* Items listed in a dataset
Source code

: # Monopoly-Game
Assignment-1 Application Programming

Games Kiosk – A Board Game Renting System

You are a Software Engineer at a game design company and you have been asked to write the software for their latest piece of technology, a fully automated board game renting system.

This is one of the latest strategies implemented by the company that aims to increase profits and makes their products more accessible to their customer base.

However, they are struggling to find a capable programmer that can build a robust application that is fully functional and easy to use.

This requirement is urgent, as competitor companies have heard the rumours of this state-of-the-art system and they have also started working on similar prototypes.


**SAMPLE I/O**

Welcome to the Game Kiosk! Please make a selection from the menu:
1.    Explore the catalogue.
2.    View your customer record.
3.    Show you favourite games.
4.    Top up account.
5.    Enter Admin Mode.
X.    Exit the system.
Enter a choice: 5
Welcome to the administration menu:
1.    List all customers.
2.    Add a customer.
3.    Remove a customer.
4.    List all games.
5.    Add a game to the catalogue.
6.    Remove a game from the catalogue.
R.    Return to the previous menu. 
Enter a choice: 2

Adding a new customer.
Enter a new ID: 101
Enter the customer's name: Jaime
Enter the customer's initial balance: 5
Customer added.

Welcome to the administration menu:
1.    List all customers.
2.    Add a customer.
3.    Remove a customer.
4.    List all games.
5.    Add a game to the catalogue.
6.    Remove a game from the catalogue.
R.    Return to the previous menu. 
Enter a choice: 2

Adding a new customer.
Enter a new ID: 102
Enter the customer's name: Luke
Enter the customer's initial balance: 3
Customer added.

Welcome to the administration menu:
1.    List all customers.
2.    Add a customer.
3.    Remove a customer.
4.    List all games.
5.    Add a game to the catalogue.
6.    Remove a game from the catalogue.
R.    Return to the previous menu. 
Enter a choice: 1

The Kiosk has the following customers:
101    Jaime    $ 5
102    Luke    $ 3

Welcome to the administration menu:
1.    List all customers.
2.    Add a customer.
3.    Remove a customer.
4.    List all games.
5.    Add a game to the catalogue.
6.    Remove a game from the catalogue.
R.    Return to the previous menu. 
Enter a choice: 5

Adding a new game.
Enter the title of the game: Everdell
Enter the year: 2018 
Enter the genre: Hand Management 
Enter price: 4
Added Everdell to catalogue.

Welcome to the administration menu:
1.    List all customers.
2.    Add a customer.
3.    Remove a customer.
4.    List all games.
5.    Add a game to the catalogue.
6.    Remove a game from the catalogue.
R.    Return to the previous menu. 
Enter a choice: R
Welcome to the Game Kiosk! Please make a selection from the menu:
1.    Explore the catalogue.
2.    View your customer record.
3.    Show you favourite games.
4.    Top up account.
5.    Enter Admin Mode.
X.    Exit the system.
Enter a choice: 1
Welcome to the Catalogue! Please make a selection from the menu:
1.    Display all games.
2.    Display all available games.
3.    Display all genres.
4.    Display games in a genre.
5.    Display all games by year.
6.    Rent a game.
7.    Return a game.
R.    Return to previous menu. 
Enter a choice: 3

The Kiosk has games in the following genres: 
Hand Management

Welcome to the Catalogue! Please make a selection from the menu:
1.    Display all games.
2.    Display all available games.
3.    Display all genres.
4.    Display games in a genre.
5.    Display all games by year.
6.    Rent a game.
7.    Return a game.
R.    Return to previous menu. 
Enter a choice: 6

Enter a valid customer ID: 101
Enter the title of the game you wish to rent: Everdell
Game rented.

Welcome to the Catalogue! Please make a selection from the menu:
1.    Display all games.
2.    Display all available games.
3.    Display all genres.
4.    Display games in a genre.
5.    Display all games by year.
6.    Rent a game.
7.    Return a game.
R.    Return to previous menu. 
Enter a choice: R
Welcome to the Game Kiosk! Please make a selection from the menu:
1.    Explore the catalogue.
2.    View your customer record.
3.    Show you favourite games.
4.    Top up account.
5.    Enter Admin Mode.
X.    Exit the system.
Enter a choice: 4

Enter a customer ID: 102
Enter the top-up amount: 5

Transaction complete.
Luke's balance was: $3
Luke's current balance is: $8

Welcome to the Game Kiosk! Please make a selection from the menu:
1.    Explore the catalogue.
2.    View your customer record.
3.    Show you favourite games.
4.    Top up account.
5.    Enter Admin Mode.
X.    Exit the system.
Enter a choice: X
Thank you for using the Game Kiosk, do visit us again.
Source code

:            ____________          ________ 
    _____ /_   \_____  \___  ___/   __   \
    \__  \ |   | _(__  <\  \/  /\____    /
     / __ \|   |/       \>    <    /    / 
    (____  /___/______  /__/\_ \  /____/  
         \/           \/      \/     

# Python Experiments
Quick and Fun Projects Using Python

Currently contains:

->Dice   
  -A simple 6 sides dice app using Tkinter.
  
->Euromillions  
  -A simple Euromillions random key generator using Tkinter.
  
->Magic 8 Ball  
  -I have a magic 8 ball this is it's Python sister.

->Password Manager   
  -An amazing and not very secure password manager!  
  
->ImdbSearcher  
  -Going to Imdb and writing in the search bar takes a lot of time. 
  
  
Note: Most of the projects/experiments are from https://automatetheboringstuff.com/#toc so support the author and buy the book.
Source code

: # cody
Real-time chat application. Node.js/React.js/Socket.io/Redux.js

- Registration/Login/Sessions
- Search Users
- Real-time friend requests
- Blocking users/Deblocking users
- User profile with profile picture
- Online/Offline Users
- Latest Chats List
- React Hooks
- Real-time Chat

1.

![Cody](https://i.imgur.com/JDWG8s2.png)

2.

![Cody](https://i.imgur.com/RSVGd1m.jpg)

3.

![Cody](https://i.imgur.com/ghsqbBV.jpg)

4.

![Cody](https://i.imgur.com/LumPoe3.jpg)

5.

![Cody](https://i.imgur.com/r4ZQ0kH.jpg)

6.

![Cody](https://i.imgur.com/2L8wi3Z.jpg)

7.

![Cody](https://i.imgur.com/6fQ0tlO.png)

* WORK INSTRUCTIONS
Write out the data once more, word for word.

* ANSWER FOR THIS EXERCISE
Source code

: # Monopoly-Game
Assignment-1 Application Programming

Games Kiosk – A Board Game Renting System

You are a Software Engineer at a game design company and you have been asked to write the software for their latest piece of technology, a fully automated board game renting system.

This is one of the latest strategies implemented by the company that aims to increase profits and makes their products more accessible to their customer base.

However, they are struggling to find a capable programmer that can build a robust application that is fully functional and easy to use.

This requirement is urgent, as competitor companies have heard the rumours of this state-of-the-art system and they have also started working on similar prototypes.


**SAMPLE I/O**

Welcome to the Game Kiosk! Please make a selection from the menu:
1.    Explore the catalogue.
2.    View your customer record.
3.    Show you favourite games.
4.    Top up account.
5.    Enter Admin Mode.
X.    Exit the system.
Enter a choice: 5
Welcome to the administration menu:
1.    List all customers.
2.    Add a customer.
3.    Remove a customer.
4.    List all games.
5.    Add a game to the catalogue.
6.    Remove a game from the catalogue.
R.    Return to the previous menu. 
Enter a choice: 2

Adding a new customer.
Enter a new ID: 101
Enter the customer's name: Jaime
Enter the customer's initial balance: 5
Customer added.

Welcome to the administration menu:
1.    List all customers.
2.    Add a customer.
3.    Remove a customer.
4.    List all games.
5.    Add a game to the catalogue.
6.    Remove a game from the catalogue.
R.    Return to the previous menu. 
Enter a choice: 2

Adding a new customer.
Enter a new ID: 102
Enter the customer's name: Luke
Enter the customer's initial balance: 3
Customer added.

Welcome to the administration menu:
1.    List all customers.
2.    Add a customer.
3.    Remove a customer.
4.    List all games.
5.    Add a game to the catalogue.
6.    Remove a game from the catalogue.
R.    Return to the previous menu. 
Enter a choice: 1

The Kiosk has the following customers:
101    Jaime    $ 5
102    Luke    $ 3

Welcome to the administration menu:
1.    List all customers.
2.    Add a customer.
3.    Remove a customer.
4.    List all games.
5.    Add a game to the catalogue.
6.    Remove a game from the catalogue.
R.    Return to the previous menu. 
Enter a choice: 5

Adding a new game.
Enter the title of the game: Everdell
Enter the year: 2018 
Enter the genre: Hand Management 
Enter price: 4
Added Everdell to catalogue.

Welcome to the administration menu:
1.    List all customers.
2.    Add a customer.
3.    Remove a customer.
4.    List all games.
5.    Add a game to the catalogue.
6.    Remove a game from the catalogue.
R.    Return to the previous menu. 
Enter a choice: R
Welcome to the Game Kiosk! Please make a selection from the menu:
1.    Explore the catalogue.
2.    View your customer record.
3.    Show you favourite games.
4.    Top up account.
5.    Enter Admin Mode.
X.    Exit the system.
Enter a choice: 1
Welcome to the Catalogue! Please make a selection from the menu:
1.    Display all games.
2.    Display all available games.
3.    Display all genres.
4.    Display games in a genre.
5.    Display all games by year.
6.    Rent a game.
7.    Return a game.
R.    Return to previous menu. 
Enter a choice: 3

The Kiosk has games in the following genres: 
Hand Management

Welcome to the Catalogue! Please make a selection from the menu:
1.    Display all games.
2.    Display all available games.
3.    Display all genres.
4.    Display games in a genre.
5.    Display all games by year.
6.    Rent a game.
7.    Return a game.
R.    Return to previous menu. 
Enter a choice: 6

Enter a valid customer ID: 101
Enter the title of the game you wish to rent: Everdell
Game rented.

Welcome to the Catalogue! Please make a selection from the menu:
1.    Display all games.
2.    Display all available games.
3.    Display all genres.
4.    Display games in a genre.
5.    Display all games by year.
6.    Rent a game.
7.    Return a game.
R.    Return to previous menu. 
Enter a choice: R
Welcome to the Game Kiosk! Please make a selection from the menu:
1.    Explore the catalogue.
2.    View your customer record.
3.    Show you favourite games.
4.    Top up account.
5.    Enter Admin Mode.
X.    Exit the system.
Enter a choice: 4

Enter a customer ID: 102
Enter the top-up amount: 5

Transaction complete.
Luke's balance was: $3
Luke's current balance is: $8

Welcome to the Game Kiosk! Please make a selection from the menu:
1.    Explore the catalogue.
2.    View your customer record.
3.    Show you favourite games.
4.    Top up account.
5.    Enter Admin Mode.
X.    Exit the system.
Enter a choice: X
Thank you for using the Game Kiosk, do visit us again.
Source code

:            ____________          ________ 
    _____ /_   \_____  \___  ___/   __   \
    \__  \ |   | _(__  <\  \/  /\____    /
     / __ \|   |/       \>    <    /    / 
    (____  /___/______  /__/\_ \  /____/  
         \/           \/      \/     

# Python Experiments
Quick and Fun Projects Using Python

Currently contains:

->Dice   
  -A simple 6 sides dice app using Tkinter.
  
->Euromillions  
  -A simple Euromillions random key generator using Tkinter.
  
->Magic 8 Ball  
  -I have a magic 8 ball this is it's Python sister.

->Password Manager   
  -An amazing and not very secure password manager!  
  
->ImdbSearcher  
  -Going to Imdb and writing in the search bar takes a lot of time. 
  
  
Note: Most of the projects/experiments are from https://automatetheboringstuff.com/#toc so support the author and buy the book.
Source code

: # cody
Real-time chat application. Node.js/React.js/Socket.io/Redux.js

- Registration/Login/Sessions
- Search Users
- Real-time friend requests
- Blocking users/Deblocking users
- User profile with profile picture
- Online/Offline Users
- Latest Chats List
- React Hooks
- Real-time Chat

1.

![Cody](https://i.imgur.com/JDWG8s2.png)

2.

![Cody](https://i.imgur.com/RSVGd1m.jpg)

3.

![Cody](https://i.imgur.com/ghsqbBV.jpg)

4.

![Cody](https://i.imgur.com/LumPoe3.jpg)

5.

![Cody](https://i.imgur.com/r4ZQ0kH.jpg)

6.

![Cody](https://i.imgur.com/2L8wi3Z.jpg)

7.

![Cody](https://i.imgur.com/6fQ0tlO.png)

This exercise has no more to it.